Single by Bryan Ferry

from the album Boys and Girls
- Released: 3 May 1985
- Recorded: November 1984-March 1985
- Genre: Sophisti-pop
- Length: 3:59 (7" mix); 5:56 (12" extended mix); 4:26 (album version);
- Label: E.G.
- Songwriter: Bryan Ferry
- Producers: Bryan Ferry; Rhett Davies;

Bryan Ferry singles chronology
| "That's How Strong My Love Is" (1978) | "Slave to Love" (1985) | "Don't Stop the Dance" (1985) |

Music video
- "Slave to Love" on YouTube

= Slave to Love =

"Slave to Love" is a song by the English singer and songwriter Bryan Ferry, released as the first single from his sixth solo studio album, Boys and Girls (1985). The song is one of Ferry's most popular solo hits. The single was released on 3 May 1985 and spent nine weeks in the UK singles chart in 1985, peaking at number 10. He performed the song at Live Aid in the London concert at Wembley Stadium on 13 July 1985. It also appears in the Anglo-French Polanski film Bitter Moon (1992), and American erotic romantic drama film, 9½ Weeks (1986), and features on both movie's soundtrack albums.

The song features Neil Hubbard, Pink Floyd's David Gilmour and Keith Scott on lead guitar, Dire Straits' Guy Fletcher on keyboards, Omar Hakim on drums, and Tony Levin on bass guitar.

== Music video ==
A music video directed by French fashion photographer and video director Jean-Baptiste Mondino and featuring the Swedish model Christine Bergström, the French model Laurence Treil, the Dutch model Marpessa Hennink, Jillian King, Fabrice Langlade, Olivier Poivre and Richard Teophile was shot to promote the single.

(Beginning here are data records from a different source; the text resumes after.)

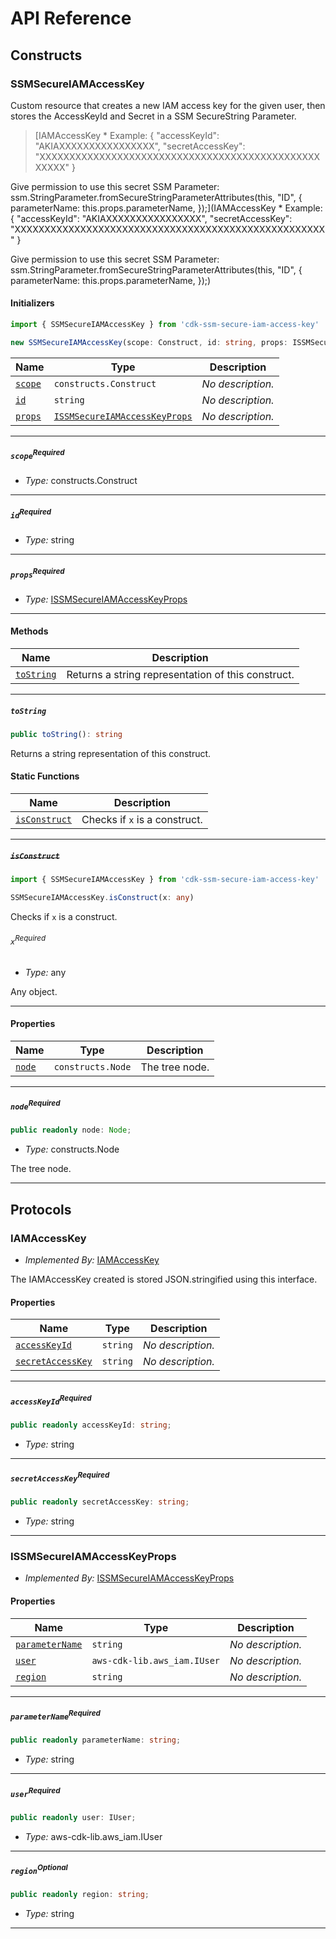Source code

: # API Reference <a name="API Reference" id="api-reference"></a>

## Constructs <a name="Constructs" id="Constructs"></a>

### SSMSecureIAMAccessKey <a name="SSMSecureIAMAccessKey" id="cdk-ssm-secure-iam-access-key.SSMSecureIAMAccessKey"></a>

Custom resource that creates a new IAM access key for the given user, then stores the AccessKeyId and Secret in a SSM SecureString Parameter.

> [IAMAccessKey * Example: { "accessKeyId": "AKIAXXXXXXXXXXXXXXXX", "secretAccessKey": "XXXXXXXXXXXXXXXXXXXXXXXXXXXXXXXXXXXXXXXXXXXXXXXXXXXX" }

Give permission to use this secret SSM Parameter:
ssm.StringParameter.fromSecureStringParameterAttributes(this, "ID", {
parameterName: this.props.parameterName,
});](IAMAccessKey * Example: { "accessKeyId": "AKIAXXXXXXXXXXXXXXXX", "secretAccessKey": "XXXXXXXXXXXXXXXXXXXXXXXXXXXXXXXXXXXXXXXXXXXXXXXXXXXX" }

Give permission to use this secret SSM Parameter:
ssm.StringParameter.fromSecureStringParameterAttributes(this, "ID", {
parameterName: this.props.parameterName,
});)

#### Initializers <a name="Initializers" id="cdk-ssm-secure-iam-access-key.SSMSecureIAMAccessKey.Initializer"></a>

```typescript
import { SSMSecureIAMAccessKey } from 'cdk-ssm-secure-iam-access-key'

new SSMSecureIAMAccessKey(scope: Construct, id: string, props: ISSMSecureIAMAccessKeyProps)
```

| **Name** | **Type** | **Description** |
| --- | --- | --- |
| <code><a href="#cdk-ssm-secure-iam-access-key.SSMSecureIAMAccessKey.Initializer.parameter.scope">scope</a></code> | <code>constructs.Construct</code> | *No description.* |
| <code><a href="#cdk-ssm-secure-iam-access-key.SSMSecureIAMAccessKey.Initializer.parameter.id">id</a></code> | <code>string</code> | *No description.* |
| <code><a href="#cdk-ssm-secure-iam-access-key.SSMSecureIAMAccessKey.Initializer.parameter.props">props</a></code> | <code><a href="#cdk-ssm-secure-iam-access-key.ISSMSecureIAMAccessKeyProps">ISSMSecureIAMAccessKeyProps</a></code> | *No description.* |

---

##### `scope`<sup>Required</sup> <a name="scope" id="cdk-ssm-secure-iam-access-key.SSMSecureIAMAccessKey.Initializer.parameter.scope"></a>

- *Type:* constructs.Construct

---

##### `id`<sup>Required</sup> <a name="id" id="cdk-ssm-secure-iam-access-key.SSMSecureIAMAccessKey.Initializer.parameter.id"></a>

- *Type:* string

---

##### `props`<sup>Required</sup> <a name="props" id="cdk-ssm-secure-iam-access-key.SSMSecureIAMAccessKey.Initializer.parameter.props"></a>

- *Type:* <a href="#cdk-ssm-secure-iam-access-key.ISSMSecureIAMAccessKeyProps">ISSMSecureIAMAccessKeyProps</a>

---

#### Methods <a name="Methods" id="Methods"></a>

| **Name** | **Description** |
| --- | --- |
| <code><a href="#cdk-ssm-secure-iam-access-key.SSMSecureIAMAccessKey.toString">toString</a></code> | Returns a string representation of this construct. |

---

##### `toString` <a name="toString" id="cdk-ssm-secure-iam-access-key.SSMSecureIAMAccessKey.toString"></a>

```typescript
public toString(): string
```

Returns a string representation of this construct.

#### Static Functions <a name="Static Functions" id="Static Functions"></a>

| **Name** | **Description** |
| --- | --- |
| <code><a href="#cdk-ssm-secure-iam-access-key.SSMSecureIAMAccessKey.isConstruct">isConstruct</a></code> | Checks if `x` is a construct. |

---

##### ~~`isConstruct`~~ <a name="isConstruct" id="cdk-ssm-secure-iam-access-key.SSMSecureIAMAccessKey.isConstruct"></a>

```typescript
import { SSMSecureIAMAccessKey } from 'cdk-ssm-secure-iam-access-key'

SSMSecureIAMAccessKey.isConstruct(x: any)
```

Checks if `x` is a construct.

###### `x`<sup>Required</sup> <a name="x" id="cdk-ssm-secure-iam-access-key.SSMSecureIAMAccessKey.isConstruct.parameter.x"></a>

- *Type:* any

Any object.

---

#### Properties <a name="Properties" id="Properties"></a>

| **Name** | **Type** | **Description** |
| --- | --- | --- |
| <code><a href="#cdk-ssm-secure-iam-access-key.SSMSecureIAMAccessKey.property.node">node</a></code> | <code>constructs.Node</code> | The tree node. |

---

##### `node`<sup>Required</sup> <a name="node" id="cdk-ssm-secure-iam-access-key.SSMSecureIAMAccessKey.property.node"></a>

```typescript
public readonly node: Node;
```

- *Type:* constructs.Node

The tree node.

---




## Protocols <a name="Protocols" id="Protocols"></a>

### IAMAccessKey <a name="IAMAccessKey" id="cdk-ssm-secure-iam-access-key.IAMAccessKey"></a>

- *Implemented By:* <a href="#cdk-ssm-secure-iam-access-key.IAMAccessKey">IAMAccessKey</a>

The IAMAccessKey created is stored JSON.stringified using this interface.


#### Properties <a name="Properties" id="Properties"></a>

| **Name** | **Type** | **Description** |
| --- | --- | --- |
| <code><a href="#cdk-ssm-secure-iam-access-key.IAMAccessKey.property.accessKeyId">accessKeyId</a></code> | <code>string</code> | *No description.* |
| <code><a href="#cdk-ssm-secure-iam-access-key.IAMAccessKey.property.secretAccessKey">secretAccessKey</a></code> | <code>string</code> | *No description.* |

---

##### `accessKeyId`<sup>Required</sup> <a name="accessKeyId" id="cdk-ssm-secure-iam-access-key.IAMAccessKey.property.accessKeyId"></a>

```typescript
public readonly accessKeyId: string;
```

- *Type:* string

---

##### `secretAccessKey`<sup>Required</sup> <a name="secretAccessKey" id="cdk-ssm-secure-iam-access-key.IAMAccessKey.property.secretAccessKey"></a>

```typescript
public readonly secretAccessKey: string;
```

- *Type:* string

---

### ISSMSecureIAMAccessKeyProps <a name="ISSMSecureIAMAccessKeyProps" id="cdk-ssm-secure-iam-access-key.ISSMSecureIAMAccessKeyProps"></a>

- *Implemented By:* <a href="#cdk-ssm-secure-iam-access-key.ISSMSecureIAMAccessKeyProps">ISSMSecureIAMAccessKeyProps</a>


#### Properties <a name="Properties" id="Properties"></a>

| **Name** | **Type** | **Description** |
| --- | --- | --- |
| <code><a href="#cdk-ssm-secure-iam-access-key.ISSMSecureIAMAccessKeyProps.property.parameterName">parameterName</a></code> | <code>string</code> | *No description.* |
| <code><a href="#cdk-ssm-secure-iam-access-key.ISSMSecureIAMAccessKeyProps.property.user">user</a></code> | <code>aws-cdk-lib.aws_iam.IUser</code> | *No description.* |
| <code><a href="#cdk-ssm-secure-iam-access-key.ISSMSecureIAMAccessKeyProps.property.region">region</a></code> | <code>string</code> | *No description.* |

---

##### `parameterName`<sup>Required</sup> <a name="parameterName" id="cdk-ssm-secure-iam-access-key.ISSMSecureIAMAccessKeyProps.property.parameterName"></a>

```typescript
public readonly parameterName: string;
```

- *Type:* string

---

##### `user`<sup>Required</sup> <a name="user" id="cdk-ssm-secure-iam-access-key.ISSMSecureIAMAccessKeyProps.property.user"></a>

```typescript
public readonly user: IUser;
```

- *Type:* aws-cdk-lib.aws_iam.IUser

---

##### `region`<sup>Optional</sup> <a name="region" id="cdk-ssm-secure-iam-access-key.ISSMSecureIAMAccessKeyProps.property.region"></a>

```typescript
public readonly region: string;
```

- *Type:* string

---

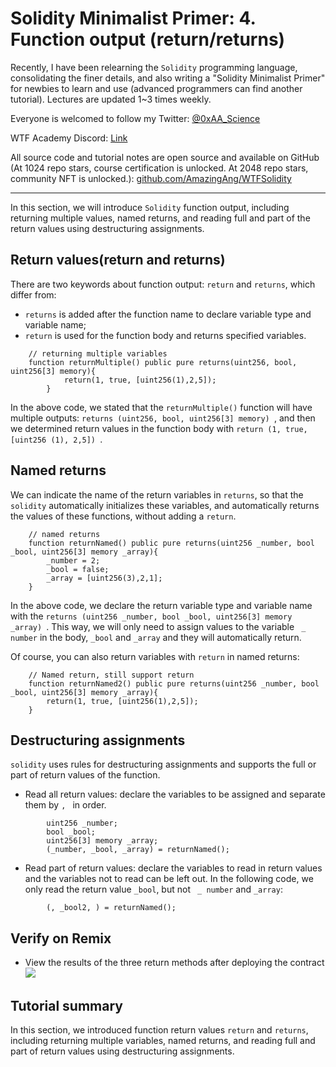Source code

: # Solidity Minimalist Primer: 4. Function output (return/returns)

Recently, I have been relearning the `Solidity` programming language, consolidating the finer details, and also writing a "Solidity Minimalist Primer" for newbies to learn and use (advanced programmers can find another tutorial). Lectures are updated 1~3 times weekly. 

Everyone is welcomed to follow my Twitter: [@0xAA_Science](https://twitter.com/0xAA_Science)

WTF Academy Discord: [Link](https://discord.gg/5akcruXrsk)

All source code and tutorial notes are open source and available on GitHub (At 1024 repo stars, course certification is unlocked. At 2048 repo stars, community NFT is unlocked.): [github.com/AmazingAng/WTFSolidity](https://github.com/AmazingAng/WTFSolidity)

-----

In this section, we will introduce `Solidity` function output, including returning multiple values, named returns, and reading full and part of the return values using destructuring assignments. 

## Return values(return and returns)
There are two keywords about function output: `return` and `returns`, which differ from:
- `returns` is added after the function name to declare variable type and variable name;
- `return` is used for the function body and returns specified variables.

```solidity
    // returning multiple variables
    function returnMultiple() public pure returns(uint256, bool, uint256[3] memory){
            return(1, true, [uint256(1),2,5]);
        }
```
In the above code, we stated that the `returnMultiple()` function will have multiple outputs: `returns (uint256, bool, uint256[3] memory) `, and then we determined return values in the function body with `return (1, true, [uint256 (1), 2,5]) `.

## Named returns
We can indicate the name of the return variables in `returns`, so that the `solidity` automatically initializes these variables, and automatically returns the values of these functions, without adding a `return`.

```solidity
    // named returns
    function returnNamed() public pure returns(uint256 _number, bool _bool, uint256[3] memory _array){
        _number = 2;
        _bool = false; 
        _array = [uint256(3),2,1];
    }
```
In the above code, we declare the return variable type and variable name with the `returns (uint256 _number, bool _bool, uint256[3] memory _array) `. This way, we will only need to assign values to the variable ` _ number` in the body, ` _bool ` and ` _array ` and they will automatically return.

Of course, you can also return variables with `return` in named returns:
```solidity
    // Named return, still support return
    function returnNamed2() public pure returns(uint256 _number, bool _bool, uint256[3] memory _array){
        return(1, true, [uint256(1),2,5]);
    }
```
## Destructuring assignments
`solidity` uses rules for destructuring assignments and supports the full or part of return values of the function.
- Read all return values: declare the variables to be assigned and separate them  by `, ` in order.
```solidity
        uint256 _number;
        bool _bool;
        uint256[3] memory _array;
        (_number, _bool, _array) = returnNamed();
```
- Read part of return values: declare the variables to read in return values and the variables not to read can be left out. In the following code, we only read the return value ` _bool `, but not ` _ number` and ` _array `:
```solidity
        (, _bool2, ) = returnNamed();
```

## Verify on Remix
- View the results of the three return methods after deploying the contract
![](./img/4-1.png)


## Tutorial summary
In this section, we introduced function return values `return` and `returns`, including returning multiple variables, named returns, and reading full and part of return values using destructuring assignments. 





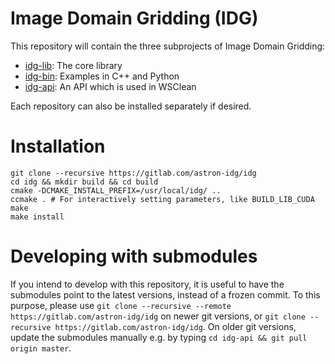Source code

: # Image Domain Gridding (IDG)
This repository will contain the three subprojects of Image Domain Gridding:
 * [idg-lib](https://gitlab.com/astron-idg/idg-lib): The core library
 * [idg-bin](https://gitlab.com/astron-idg/idg-bin): Examples in C++ and Python
 * [idg-api](https://gitlab.com/astron-idg/idg-api): An API which is used in WSClean

Each repository can also be installed separately if desired.

# Installation
```
git clone --recursive https://gitlab.com/astron-idg/idg
cd idg && mkdir build && cd build
cmake -DCMAKE_INSTALL_PREFIX=/usr/local/idg/ ..
ccmake . # For interactively setting parameters, like BUILD_LIB_CUDA
make
make install
```

# Developing with submodules
If you intend to develop with this repository, it is useful to have the submodules point to the latest versions, instead of a frozen commit. To this purpose, please use `git clone --recursive --remote https://gitlab.com/astron-idg/idg` on newer git versions, or `git clone --recursive https://gitlab.com/astron-idg/idg`. On older git versions, update the submodules manually e.g. by typing `cd idg-api && git pull origin master`.
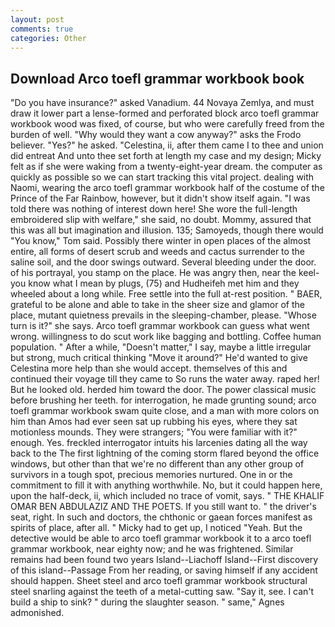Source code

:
 ```yaml
---
layout: post
comments: true
categories: Other
---
```


## Download Arco toefl grammar workbook book

"Do you have insurance?" asked Vanadium. 44 Novaya Zemlya, and must draw it lower part a lense-formed and perforated block arco toefl grammar workbook wood was fixed, of course, but who were carefully freed from the burden of well. "Why would they want a cow anyway?" asks the Frodo believer. "Yes?" he asked. "Celestina, ii, after them came I to thee and union did entreat And unto thee set forth at length my case and my design; Micky felt as if she were waking from a twenty-eight-year dream. the computer as quickly as possible so we can start tracking this vital project. dealing with Naomi, wearing the arco toefl grammar workbook half of the costume of the Prince of the Far Rainbow, however, but it didn't show itself again. "I was told there was nothing of interest down here! She wore the full-length embroidered slip with welfare," she said, no doubt. Mommy, assured that this was all but imagination and illusion. 135; Samoyeds, though there would "You know," Tom said. Possibly there winter in open places of the almost entire, all forms of desert scrub and weeds and cactus surrender to the saline soil, and the door swings outward. Several bleeding under the door. of his portrayal, you stamp on the place. He was angry then, near the keel-you know what I mean by plugs, (75) and Hudheifeh met him and they wheeled about a long while. Free settle into the full at-rest position. " BAER, grateful to be alone and able to take in the sheer size and glamor of the place, mutant quietness prevails in the sleeping-chamber, please. "Whose turn is it?" she says. Arco toefl grammar workbook can guess what went wrong. willingness to do scut work like bagging and bottling. Coffee human population. " After a while, "Doesn't matter," I say, maybe a little irregular but strong, much critical thinking "Move it around?" He'd wanted to give Celestina more help than she would accept. themselves of this and continued their voyage till they came to So runs the water away. raped her! But he looked old. herded him toward the door. The power classical music before brushing her teeth. for interrogation, he made grunting sound; arco toefl grammar workbook swam quite close, and a man with more colors on him than Amos had ever seen sat up rubbing his eyes, where they sat motionless mounds. They were strangers; "You were familiar with it?" enough. Yes. freckled interrogator intuits his larcenies dating all the way back to the The first lightning of the coming storm flared beyond the office windows, but other than that we're no different than any other group of survivors in a tough spot, precious memories nurtured. One in or the commitment to fill it with anything worthwhile. No, but it could happen here, upon the half-deck, ii, which included no trace of vomit, says. " THE KHALIF OMAR BEN ABDULAZIZ AND THE POETS. If you still want to. " the driver's seat, right. In such and doctors, the chthonic or gaean forces manifest as spirits of place, after all. " Micky had to get up, I noticed "Yeah. But the detective would be able to arco toefl grammar workbook it to a arco toefl grammar workbook, near eighty now; and he was frightened. Similar remains had been found two years Island--Liachoff Island--First discovery of this island--Passage From her reading, or saving himself if any accident should happen. Sheet steel and arco toefl grammar workbook structural steel snarling against the teeth of a metal-cutting saw. "Say it, see. I can't build a ship to sink? " during the slaughter season. " same," Agnes admonished.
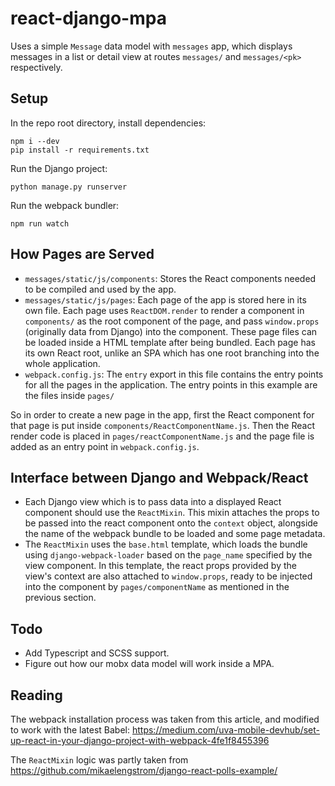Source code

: # react-django-mpa

Uses a simple `Message` data model with `messages` app, which displays messages in a list or detail view at routes `messages/` and `messages/<pk>` respectively. 

## Setup
In the repo root directory, install dependencies:
```
npm i --dev
pip install -r requirements.txt
```

Run the Django project:
```
python manage.py runserver
```

Run the webpack bundler:
```
npm run watch
```

## How Pages are Served

* `messages/static/js/components`: Stores the React components needed to be compiled and used by the app.
* `messages/static/js/pages`: Each page of the app is stored here in its own file. Each page uses `ReactDOM.render` to render a component in `components/` as the root component of the page, and pass `window.props` (originally data from Django) into the component. These page files can be loaded inside a HTML template after being bundled. Each page has its own React root, unlike an SPA which has one root branching into the whole application.
* `webpack.config.js`: The `entry` export in this file contains the entry points for all the pages in the application. The entry points in this example are the files inside `pages/`

So in order to create a new page in the app, first the React component for that page is put inside `components/ReactComponentName.js`. Then the React render code is placed in `pages/reactComponentName.js` and the page file is added as an entry point in `webpack.config.js`.

## Interface between Django and Webpack/React

* Each Django view which is to pass data into a displayed React component should use the `ReactMixin`. This mixin attaches the props to be passed into the react component onto the `context` object, alongside the name of the webpack bundle to be loaded and some page metadata. 
* The `ReactMixin` uses the `base.html` template, which loads the bundle using `django-webpack-loader` based on the `page_name` specified by the view component. In this template, the react props provided by the view's context are also attached to `window.props`, ready to be injected into the component by `pages/componentName` as mentioned in the previous section.

## Todo
* Add Typescript and SCSS support.
* Figure out how our mobx data model will work inside a MPA.


## Reading

The webpack installation process was taken from this article, and modified to work with the latest Babel:
https://medium.com/uva-mobile-devhub/set-up-react-in-your-django-project-with-webpack-4fe1f8455396

The `ReactMixin` logic was partly taken from
https://github.com/mikaelengstrom/django-react-polls-example/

The cinematographer was Pascal Lebegue.

== Critical reception ==
Writing for AllMusic, Bill Janovitz called "Slave to Love" an "achingly beautiful ballad" which "clearly has a 1980s aura to it, yet 'Slave to Love' was not a slave to the gimmicks of the era, sounding more timeless and classic than other radio hits from the mid-'80s." Writing for The Guardian, Jeremy Allen likened it to Roxy Music's 1979 single "Dance Away", saying that Ferry had "hit on a formula to write the same oleaginous ballad over and over again to handsome remuneration (play 'Dance Away' and 'Slave to Love' back to back and you'll see what I mean)."

== Track listing ==
- 7"
1. "Slave to Love"
2. "Valentine" (instrumental)

- 12" UK single: E.G. Records / FERRx 1 881873-1
3. "Slave to Love" (special 12" re-mix) – 5:56
4. "Slave to Love" (instrumental) – 4:23
5. "Valentine" (instrumental) – 4:00

== Charts ==

| Chart (1985) | Peak position |
|---|---|
| Australia (Kent Music Report) | 29 |
| Belgium (Ultratop 50 Flanders) | 11 |
| Canada Top Singles (RPM) | 75 |
| France (SNEP) | 45 |
| Germany (GfK) | 30 |
| Ireland (IRMA) | 8 |
| Italy (Musica e dischi) | 9 |
| Netherlands (Dutch Top 40) | 36 |
| Netherlands (Single Top 100) | 33 |
| Norway (VG-lista) | 5 |
| New Zealand (Recorded Music NZ) | 11 |
| Switzerland (Schweizer Hitparade) | 18 |
| UK Singles (Official Charts) | 10 |
| US Bubbling Under Hot 100 (Billboard) | 109 |
| US Mainstream Rock (Billboard) | 19 |

== Certifications ==

| Region | Certification | Certified units/sales |
| New Zealand (RMNZ) | Platinum | 30,000^{‡} |
| Spain (Promusicae) | Gold | 30,000^{‡} |
| United Kingdom (BPI) | Silver | 200,000^{‡} |
^{‡} Sales+streaming figures based on certification alone.